• **Work instruction**
In the data, find each line where the word "prettyPrint" appears and list that line.

• **Data excerpts**
※ ※ ※

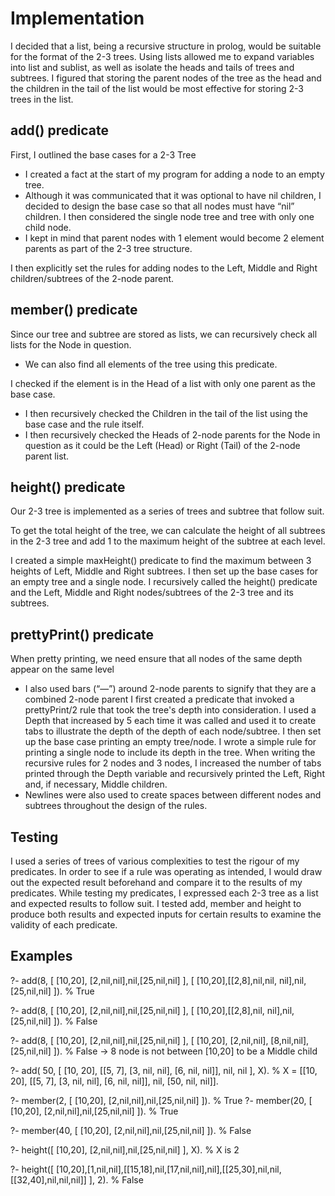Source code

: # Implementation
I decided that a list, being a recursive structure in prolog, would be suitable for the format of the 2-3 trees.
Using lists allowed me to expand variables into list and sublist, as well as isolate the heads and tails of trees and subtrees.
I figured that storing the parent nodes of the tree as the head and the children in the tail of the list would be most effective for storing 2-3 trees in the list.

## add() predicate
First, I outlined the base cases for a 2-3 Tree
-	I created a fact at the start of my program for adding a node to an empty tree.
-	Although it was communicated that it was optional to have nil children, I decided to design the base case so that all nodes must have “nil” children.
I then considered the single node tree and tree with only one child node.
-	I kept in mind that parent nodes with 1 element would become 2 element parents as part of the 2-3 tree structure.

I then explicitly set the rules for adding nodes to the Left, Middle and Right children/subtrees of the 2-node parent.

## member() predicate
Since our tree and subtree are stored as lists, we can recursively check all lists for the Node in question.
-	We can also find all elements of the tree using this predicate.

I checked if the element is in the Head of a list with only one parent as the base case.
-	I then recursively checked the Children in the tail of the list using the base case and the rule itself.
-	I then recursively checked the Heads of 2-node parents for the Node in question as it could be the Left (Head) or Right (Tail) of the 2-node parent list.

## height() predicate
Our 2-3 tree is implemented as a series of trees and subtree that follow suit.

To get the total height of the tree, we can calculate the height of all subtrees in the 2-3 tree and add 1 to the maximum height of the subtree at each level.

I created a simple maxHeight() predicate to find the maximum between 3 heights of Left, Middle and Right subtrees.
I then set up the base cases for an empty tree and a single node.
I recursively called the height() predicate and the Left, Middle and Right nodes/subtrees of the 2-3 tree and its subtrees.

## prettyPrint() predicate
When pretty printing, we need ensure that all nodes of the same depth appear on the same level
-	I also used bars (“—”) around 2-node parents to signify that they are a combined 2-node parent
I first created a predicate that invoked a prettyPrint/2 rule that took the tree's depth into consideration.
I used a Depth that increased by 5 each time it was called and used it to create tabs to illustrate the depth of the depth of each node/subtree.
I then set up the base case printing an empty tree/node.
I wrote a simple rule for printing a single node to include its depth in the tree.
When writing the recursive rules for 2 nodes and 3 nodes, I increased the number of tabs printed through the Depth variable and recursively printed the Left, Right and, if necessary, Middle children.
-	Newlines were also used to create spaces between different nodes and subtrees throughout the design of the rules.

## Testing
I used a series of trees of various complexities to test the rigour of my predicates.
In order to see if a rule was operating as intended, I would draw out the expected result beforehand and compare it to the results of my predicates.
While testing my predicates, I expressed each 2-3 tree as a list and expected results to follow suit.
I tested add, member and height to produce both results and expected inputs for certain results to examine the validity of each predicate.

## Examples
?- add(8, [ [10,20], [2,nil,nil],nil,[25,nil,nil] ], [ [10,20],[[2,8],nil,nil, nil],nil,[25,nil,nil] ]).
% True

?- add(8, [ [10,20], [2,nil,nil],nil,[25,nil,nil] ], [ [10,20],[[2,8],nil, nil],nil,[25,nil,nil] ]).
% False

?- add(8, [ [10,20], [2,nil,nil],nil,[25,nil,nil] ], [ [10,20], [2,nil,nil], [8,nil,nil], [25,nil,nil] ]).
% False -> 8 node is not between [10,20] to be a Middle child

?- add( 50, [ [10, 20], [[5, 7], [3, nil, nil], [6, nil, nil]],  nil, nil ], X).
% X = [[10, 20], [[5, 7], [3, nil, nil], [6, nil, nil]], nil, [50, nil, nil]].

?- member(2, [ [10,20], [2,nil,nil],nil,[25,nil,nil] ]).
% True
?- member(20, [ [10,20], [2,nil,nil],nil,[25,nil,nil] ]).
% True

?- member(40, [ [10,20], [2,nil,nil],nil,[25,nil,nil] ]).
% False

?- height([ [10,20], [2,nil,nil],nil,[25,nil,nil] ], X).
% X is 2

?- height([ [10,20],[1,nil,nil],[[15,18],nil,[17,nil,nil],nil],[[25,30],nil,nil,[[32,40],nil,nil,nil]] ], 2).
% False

※ ※ ※

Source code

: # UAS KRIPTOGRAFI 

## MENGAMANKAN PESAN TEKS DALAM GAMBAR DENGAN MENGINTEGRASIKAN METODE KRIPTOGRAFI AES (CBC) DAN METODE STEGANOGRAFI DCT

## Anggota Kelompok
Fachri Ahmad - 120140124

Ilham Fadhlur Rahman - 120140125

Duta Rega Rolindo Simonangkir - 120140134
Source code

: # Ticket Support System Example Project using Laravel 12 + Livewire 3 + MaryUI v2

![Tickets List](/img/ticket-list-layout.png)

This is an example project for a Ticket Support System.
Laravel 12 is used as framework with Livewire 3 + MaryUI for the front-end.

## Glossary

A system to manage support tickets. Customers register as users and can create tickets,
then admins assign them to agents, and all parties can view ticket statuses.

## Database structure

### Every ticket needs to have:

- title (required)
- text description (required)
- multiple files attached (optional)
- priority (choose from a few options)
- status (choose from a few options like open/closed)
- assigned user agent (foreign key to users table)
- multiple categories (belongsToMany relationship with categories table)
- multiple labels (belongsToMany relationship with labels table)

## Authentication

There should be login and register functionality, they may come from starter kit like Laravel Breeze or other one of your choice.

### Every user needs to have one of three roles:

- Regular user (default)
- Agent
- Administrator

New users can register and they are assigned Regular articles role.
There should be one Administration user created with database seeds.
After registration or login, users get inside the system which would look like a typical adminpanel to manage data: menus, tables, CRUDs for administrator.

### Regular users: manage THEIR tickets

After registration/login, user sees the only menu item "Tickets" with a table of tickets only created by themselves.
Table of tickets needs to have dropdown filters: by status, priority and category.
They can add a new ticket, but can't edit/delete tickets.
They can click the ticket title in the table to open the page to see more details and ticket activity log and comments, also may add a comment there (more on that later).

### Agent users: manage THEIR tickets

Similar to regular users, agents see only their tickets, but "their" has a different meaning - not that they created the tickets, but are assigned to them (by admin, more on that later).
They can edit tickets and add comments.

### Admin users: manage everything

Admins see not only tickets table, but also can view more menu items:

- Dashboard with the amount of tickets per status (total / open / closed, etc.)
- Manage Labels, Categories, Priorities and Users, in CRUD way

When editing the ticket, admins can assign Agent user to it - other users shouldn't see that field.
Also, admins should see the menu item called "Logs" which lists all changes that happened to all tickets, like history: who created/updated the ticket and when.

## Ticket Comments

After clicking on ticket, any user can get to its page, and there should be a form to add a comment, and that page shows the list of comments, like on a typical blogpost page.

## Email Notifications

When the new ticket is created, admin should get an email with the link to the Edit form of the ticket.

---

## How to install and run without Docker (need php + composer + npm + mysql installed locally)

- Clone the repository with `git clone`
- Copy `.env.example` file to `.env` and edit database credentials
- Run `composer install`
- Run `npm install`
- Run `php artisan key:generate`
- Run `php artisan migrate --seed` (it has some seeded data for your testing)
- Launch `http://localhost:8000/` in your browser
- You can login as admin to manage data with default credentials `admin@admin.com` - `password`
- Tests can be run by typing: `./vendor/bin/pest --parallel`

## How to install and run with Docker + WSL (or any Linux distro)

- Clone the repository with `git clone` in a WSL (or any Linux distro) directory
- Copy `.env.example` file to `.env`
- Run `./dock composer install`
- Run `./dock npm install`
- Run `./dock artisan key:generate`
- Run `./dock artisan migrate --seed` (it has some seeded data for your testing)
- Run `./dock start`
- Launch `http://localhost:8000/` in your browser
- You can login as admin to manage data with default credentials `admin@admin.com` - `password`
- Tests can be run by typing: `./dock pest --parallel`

※ ※ ※

• **Answer below**
## prettyPrint() predicate
I first created a predicate that invoked a prettyPrint/2 rule that took the tree's depth into consideration.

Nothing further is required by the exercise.